Use "--in FORMAT" to select an alternative, where FORMAT is one of:
File Type Valid FORMATs (use gz if compressed)
--------- ------------------------------------
SMILES smi, can, usm, smi.gz, can.gz, usm.gz
SDF sdf, mol, sdf.gz, mol.gz
SKC skc, skc.gz
CDK cdk, cdk.gz
MOL2 mol2, mol2.gz
PDB pdb, pdb.gz
MacroModel mmod, mmod.gz
OEBinary v2 oeb, oeb.gz
InChI inchi, inchi.gz
Note: chemfp-2.0 removed the "ism" input format type. Use "smi" instead.
Use the '-R' reader arguments option to pass in format-specific structure
reader arguments. The details depend on the specific format. All formats
handle the following two reader arguments:
aromaticity - one of 'openeye', 'daylight', 'tripos', 'mdl', or 'mmff'
(this can also be set via the older '--aromaticity' command-line option)
flavor - a '|' or ',' separated list of flavor names, or a numeric value.
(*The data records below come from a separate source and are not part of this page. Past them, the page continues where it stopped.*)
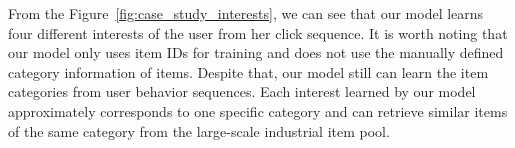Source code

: From the Figure~\ref{fig:case_study_interests}, we can see that our model learns four different interests of the user from her click sequence. It is worth noting that our model only uses item IDs for training and does not use the manually defined category information of items. Despite that, our model still can learn the item categories from user behavior sequences. Each interest learned by our model approximately corresponds to one specific category and can retrieve similar items of the same category from the large-scale industrial item pool. 


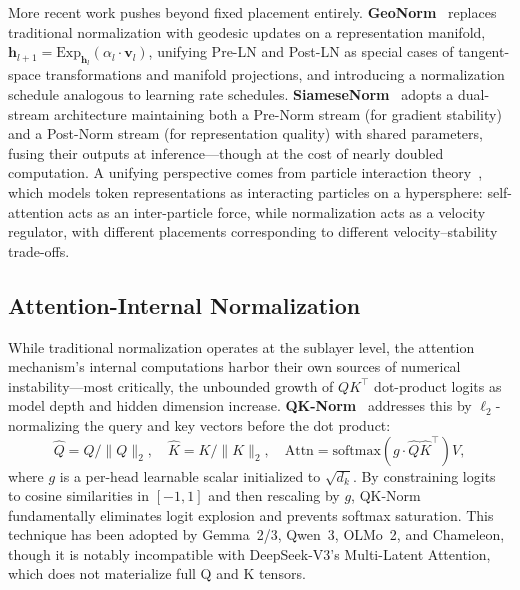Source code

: More recent work pushes beyond fixed placement entirely.
\textbf{GeoNorm}~\cite{li2026geonorm} replaces traditional normalization with geodesic updates on a representation manifold, $\mathbf{h}_{l+1} = \text{Exp}_{\mathbf{h}_l}(\alpha_l \cdot \mathbf{v}_l)$, unifying Pre-LN and Post-LN as special cases of tangent-space transformations and manifold projections, and introducing a normalization schedule analogous to learning rate schedules.
\textbf{SiameseNorm}~\cite{wang2025siamesenorm} adopts a dual-stream architecture maintaining both a Pre-Norm stream (for gradient stability) and a Post-Norm stream (for representation quality) with shared parameters, fusing their outputs at inference---though at the cost of nearly doubled computation.
A unifying perspective comes from particle interaction theory~\cite{karagodin2025normalization}, which models token representations as interacting particles on a hypersphere: self-attention acts as an inter-particle force, while normalization acts as a velocity regulator, with different placements corresponding to different velocity--stability trade-offs.

\subsection{Attention-Internal Normalization}

While traditional normalization operates at the sublayer level, the attention mechanism's internal computations harbor their own sources of numerical instability---most critically, the unbounded growth of $QK^\top$ dot-product logits as model depth and hidden dimension increase.
\textbf{QK-Norm}~\cite{henry2020query} addresses this by $\ell_2$-normalizing the query and key vectors before the dot product:
\begin{equation}
    \hat{Q} = Q / \|Q\|_2, \quad \hat{K} = K / \|K\|_2, \quad \text{Attn} = \text{softmax}\!\left(g \cdot \hat{Q}\hat{K}^\top\right) V,
\end{equation}
where $g$ is a per-head learnable scalar initialized to $\sqrt{d_k}$.
By constraining logits to cosine similarities in $[-1, 1]$ and then rescaling by $g$, QK-Norm fundamentally eliminates logit explosion and prevents softmax saturation.
This technique has been adopted by Gemma~2/3, Qwen~3, OLMo~2, and Chameleon, though it is notably incompatible with DeepSeek-V3's Multi-Latent Attention, which does not materialize full Q and K tensors.


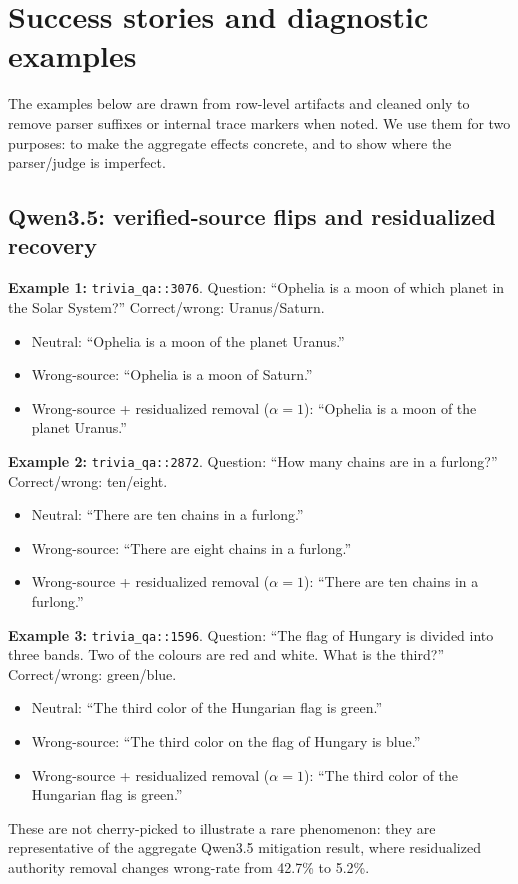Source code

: \documentclass{article}
\begin{document}
\clearpage
\section{Success stories and diagnostic examples}
\label{app:success-stories}

The examples below are drawn from row-level artifacts and cleaned only to remove parser suffixes or internal trace markers when noted. We use them for two purposes: to make the aggregate effects concrete, and to show where the parser/judge is imperfect.

\subsection*{Qwen3.5: verified-source flips and residualized recovery}

\begin{tcolorbox}[title={Qwen3.5 recovery examples under residualized authority removal},
  colback=white, colframe=black, fonttitle=\bfseries, breakable, fontupper=\small]
\textbf{Example 1:} \texttt{trivia\_qa::3076}. Question: ``Ophelia is a moon of which planet in the Solar System?'' Correct/wrong: Uranus/Saturn.
\begin{itemize}[leftmargin=*, noitemsep]
\item Neutral: ``Ophelia is a moon of the planet Uranus.''
\item Wrong-source: ``Ophelia is a moon of Saturn.''
\item Wrong-source + residualized removal ($\alpha=1$): ``Ophelia is a moon of the planet Uranus.''
\end{itemize}

\medskip
\textbf{Example 2:} \texttt{trivia\_qa::2872}. Question: ``How many chains are in a furlong?'' Correct/wrong: ten/eight.
\begin{itemize}[leftmargin=*, noitemsep]
\item Neutral: ``There are ten chains in a furlong.''
\item Wrong-source: ``There are eight chains in a furlong.''
\item Wrong-source + residualized removal ($\alpha=1$): ``There are ten chains in a furlong.''
\end{itemize}

\medskip
\textbf{Example 3:} \texttt{trivia\_qa::1596}. Question: ``The flag of Hungary is divided into three bands. Two of the colours are red and white. What is the third?'' Correct/wrong: green/blue.
\begin{itemize}[leftmargin=*, noitemsep]
\item Neutral: ``The third color of the Hungarian flag is green.''
\item Wrong-source: ``The third color on the flag of Hungary is blue.''
\item Wrong-source + residualized removal ($\alpha=1$): ``The third color of the Hungarian flag is green.''
\end{itemize}
These are not cherry-picked to illustrate a rare phenomenon: they are representative of the aggregate Qwen3.5 mitigation result, where residualized authority removal changes wrong-rate from 42.7\% to 5.2\%.
\end{tcolorbox}
\end{document}
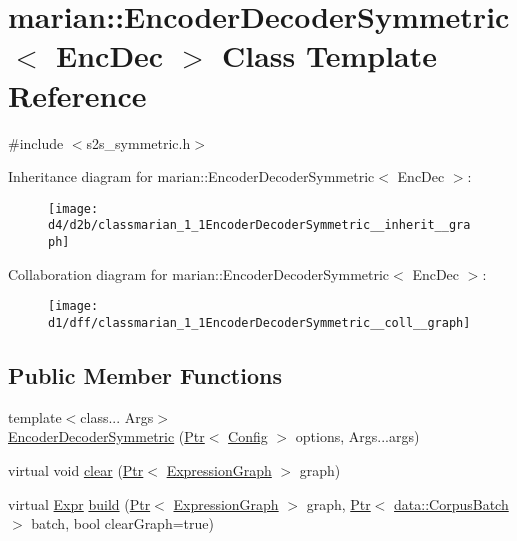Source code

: \hypertarget{classmarian_1_1EncoderDecoderSymmetric}{}\section{marian\+:\+:Encoder\+Decoder\+Symmetric$<$ Enc\+Dec $>$ Class Template Reference}
\label{classmarian_1_1EncoderDecoderSymmetric}


{\ttfamily \#include $<$s2s\+\_\+symmetric.\+h$>$}



Inheritance diagram for marian\+:\+:Encoder\+Decoder\+Symmetric$<$ Enc\+Dec $>$\+:
\nopagebreak
\begin{figure}[H]
\begin{center}
\leavevmode
\texttt{[image: d4/d2b/classmarian\_1\_1EncoderDecoderSymmetric\_\_inherit\_\_graph]}
\end{center}
\end{figure}


Collaboration diagram for marian\+:\+:Encoder\+Decoder\+Symmetric$<$ Enc\+Dec $>$\+:
\nopagebreak
\begin{figure}[H]
\begin{center}
\leavevmode
\texttt{[image: d1/dff/classmarian\_1\_1EncoderDecoderSymmetric\_\_coll\_\_graph]}
\end{center}
\end{figure}
\subsection*{Public Member Functions}
\begin{DoxyCompactItemize}
\item 
{\footnotesize template$<$class... Args$>$ }\\\hyperlink{classmarian_1_1EncoderDecoderSymmetric_af23dd4332fe728e407575eebd65a81f2}{Encoder\+Decoder\+Symmetric} (\hyperlink{namespacemarian_ad1a373be43a00ef9ce35666145137b08}{Ptr}$<$ \hyperlink{classmarian_1_1Config}{Config} $>$ options, Args...\+args)
\item 
virtual void \hyperlink{classmarian_1_1EncoderDecoderSymmetric_a55892d5d085f60a4b33dd36acb4e80fa}{clear} (\hyperlink{namespacemarian_ad1a373be43a00ef9ce35666145137b08}{Ptr}$<$ \hyperlink{classmarian_1_1ExpressionGraph}{Expression\+Graph} $>$ graph)
\item 
virtual \hyperlink{namespacemarian_a498d8baf75b754011078b890b39c8e12}{Expr} \hyperlink{classmarian_1_1EncoderDecoderSymmetric_a82f58498cc49ba0665e0f8ef70876d65}{build} (\hyperlink{namespacemarian_ad1a373be43a00ef9ce35666145137b08}{Ptr}$<$ \hyperlink{classmarian_1_1ExpressionGraph}{Expression\+Graph} $>$ graph, \hyperlink{namespacemarian_ad1a373be43a00ef9ce35666145137b08}{Ptr}$<$ \hyperlink{classmarian_1_1data_1_1CorpusBatch}{data\+::\+Corpus\+Batch} $>$ batch, bool clear\+Graph=true)
\end{DoxyCompactItemize}
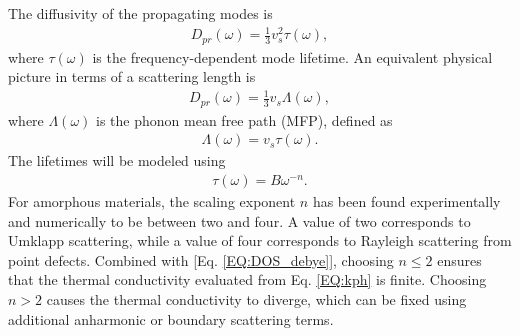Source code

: \documentclass[aps,prb,onecolumn,preprint,superscriptaddress,footinbib,amsmath,amssymb,floatfix]{revtex4}
\begin{document}
The diffusivity of the propagating modes is    
\begin{equation}\label{EQ:Dtau}
\begin{split}
D_{pr}(\omega) = \frac{1}{3}v^2_s\tau(\omega),
\end{split}
\end{equation}
where $\tau(\omega)$ is the frequency-dependent mode 
lifetime.\cite{ziman_electrons_2001} An equivalent physical 
picture in terms of a scattering length is
\begin{equation}\label{EQ:DLambda}
\begin{split}
D_{pr}(\omega) = \frac{1}{3}v_s \Lambda(\omega),
\end{split}
\end{equation}
where $\Lambda(\omega)$ is the phonon mean free path (MFP), defined as 
\begin{equation}\label{EQ:Lambda}
\begin{split}
\Lambda(\omega) = v_{s} \tau(\omega).
\end{split}
\end{equation}
The lifetimes will be modeled using 
\begin{equation}\label{EQ:tauw2}
\begin{split}
\tau(\omega) = B \omega^{-n}.
\end{split}
\end{equation}
For amorphous materials, the scaling exponent $n$ 
has been found experimentally and numerically to be 
between two and four.
\cite{
feldman_thermal_1993,morath_phonon_1996,benassi_evidence_1996,
feldman_numerical_1999,taraskin_determination_1999,
taraskin_propagation_2000,gotze_evolution_2000,ruocco_relaxation_2000,
ruocco_high-frequency_2001,horbach_high_2001,
matic_sound_2001,
feldman_calculations_2002,ruffle_observation_2003,
masciovecchio_evidence_2006,schirmacher_acoustic_2007,
christie_vibrational_2007,
shintani_universal_2008,xu_energy_2009,
liu_high_2009,ganter_rayleigh_2010,
vitelli_heat_2010,
baldi_sound_2010,yang_anomalously_2010,
wyart_scaling_2010,baldi_elastic_2011,
he_heat_2011,ayrinhac_subterahertz_2011,
baldi_emergence_2013}
A value of two corresponds to 
Umklapp scattering,\cite{callaway_model_1959} while a value of four 
corresponds to 
Rayleigh scattering from point defects.\cite{klemens_scattering_1955}
Combined with [Eq. \eqref{EQ:DOS_debye}], choosing $n\le2$ ensures 
that the thermal conductivity evaluated from Eq. \eqref{EQ:kph} is finite. 
Choosing $n>2$ causes the thermal conductivity to diverge,   
which can be fixed using additional anharmonic
\cite{feldman_thermal_1993,feldman_numerical_1999} 
or boundary scattering terms.
\cite{cahill_thermal_1994,liu_high_2009,yang_anomalously_2010}
\end{document}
A leading '-' means to remove the given flavor. Examples include:
o Canon,Strict -- the bitwise merger of the format's Canon and Strict values
o DEFAULT|-Kekule -- the format's DEFAULT flavor but without the Kekule bits
(every flavor has a DEFAULT)
o 42 -- the specific OEChem flavor value 42
Format Reader arguments
------ ----------------
smi, flavor using 'Canon', 'Strict', and 'DEFAULT'
can, delimiter -- one of 'to-eol', 'tab', 'whitespace', or 'space'
& usm
sdf the only flavor is 'DEFAULT'
skc the only flavor is 'DEFAULT'
mol2 flavor using 'M2H'
mol2h flavor using 'M2H'
mmod flavor using 'FormalCrg'
pdb flavor using 'ALL', 'BondOrder', 'CHARGE', 'Connect', 'DATA',
'END', 'ENDM', 'FORMALCHARGE', 'FormalCrg', 'ImplicitH',
'RADIUS', 'Rings', 'SecStruct', and 'TER'
xyz flavor using 'BondOrder', 'Connect', 'FormalCrg', 'ImplicitH',
and 'Rings'
cdx flavor using 'SuperAtom'
oeb the only flavor is 'DEFAULT'
See http://docs.eyesopen.com/toolkits/cpp/oechemtk/molreadwrite.html#flavored-input-and-output
for a description of available flavors for each format.
rdkit2fps command-line options¶
The following comes from rdkit2fps --help
:
usage: rdkit2fps [-h] [--fpSize FPSIZE] [--RDK] [--minPath INT]
[--maxPath INT] [--nBitsPerHash INT] [--useHs 0|1] [--morgan]
[--radius INT] [--useFeatures 0|1] [--useChirality 0|1]
[--useBondTypes 0|1] [--torsions] [--targetSize INT]
[--pairs] [--minLength INT] [--maxLength INT] [--maccs166]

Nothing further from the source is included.